• What this task involves:
Transcribe the entries that follow, every word as written, and drop the pictures.

• Dataset entries:
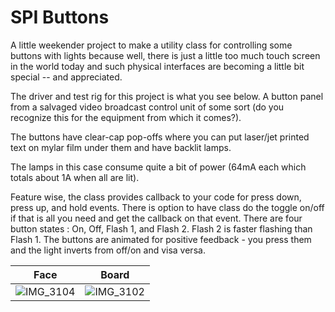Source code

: # SPI Buttons

A little weekender project to make a utility class for controlling some buttons with lights because well, there is just a little too much touch screen in the world today and such physical interfaces are becoming a little bit special -- and appreciated.

The driver and test rig for this project is what you see below.  A button panel from a salvaged video broadcast control unit of some sort (do you recognize this for the equipment from which it comes?).

The buttons have clear-cap pop-offs where you can put laser/jet printed text on mylar film under them and have backlit lamps.

The lamps in this case consume quite a bit of power (64mA each which totals about 1A when all are lit).

Feature wise, the class provides callback to your code for press down, press up, and hold events.  There is option to have class do the toggle on/off if that is all you need and get the callback on that event.  There are four button states : On, Off, Flash 1, and Flash 2.  Flash 2 is faster flashing than Flash 1.  The buttons are animated for positive feedback - you press them and the light inverts from off/on and visa versa.

|Face|Board|
|----|-----|
|![IMG_3104](https://user-images.githubusercontent.com/25204173/119839212-01f25380-bed2-11eb-9abd-892c1008feb9.jpg)|![IMG_3102](https://user-images.githubusercontent.com/25204173/119839379-1fbfb880-bed2-11eb-9607-0ee061cb1d42.jpg)|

• Result:
Source code

: # SPI Buttons

A little weekender project to make a utility class for controlling some buttons with lights because well, there is just a little too much touch screen in the world today and such physical interfaces are becoming a little bit special -- and appreciated.

The driver and test rig for this project is what you see below.  A button panel from a salvaged video broadcast control unit of some sort (do you recognize this for the equipment from which it comes?).

The buttons have clear-cap pop-offs where you can put laser/jet printed text on mylar film under them and have backlit lamps.

The lamps in this case consume quite a bit of power (64mA each which totals about 1A when all are lit).

Feature wise, the class provides callback to your code for press down, press up, and hold events.  There is option to have class do the toggle on/off if that is all you need and get the callback on that event.  There are four button states : On, Off, Flash 1, and Flash 2.  Flash 2 is faster flashing than Flash 1.  The buttons are animated for positive feedback - you press them and the light inverts from off/on and visa versa.

|Face|Board|
|----|-----|
|![IMG_3104](https://user-images.githubusercontent.com/25204173/119839212-01f25380-bed2-11eb-9abd-892c1008feb9.jpg)|![IMG_3102](https://user-images.githubusercontent.com/25204173/119839379-1fbfb880-bed2-11eb-9607-0ee061cb1d42.jpg)|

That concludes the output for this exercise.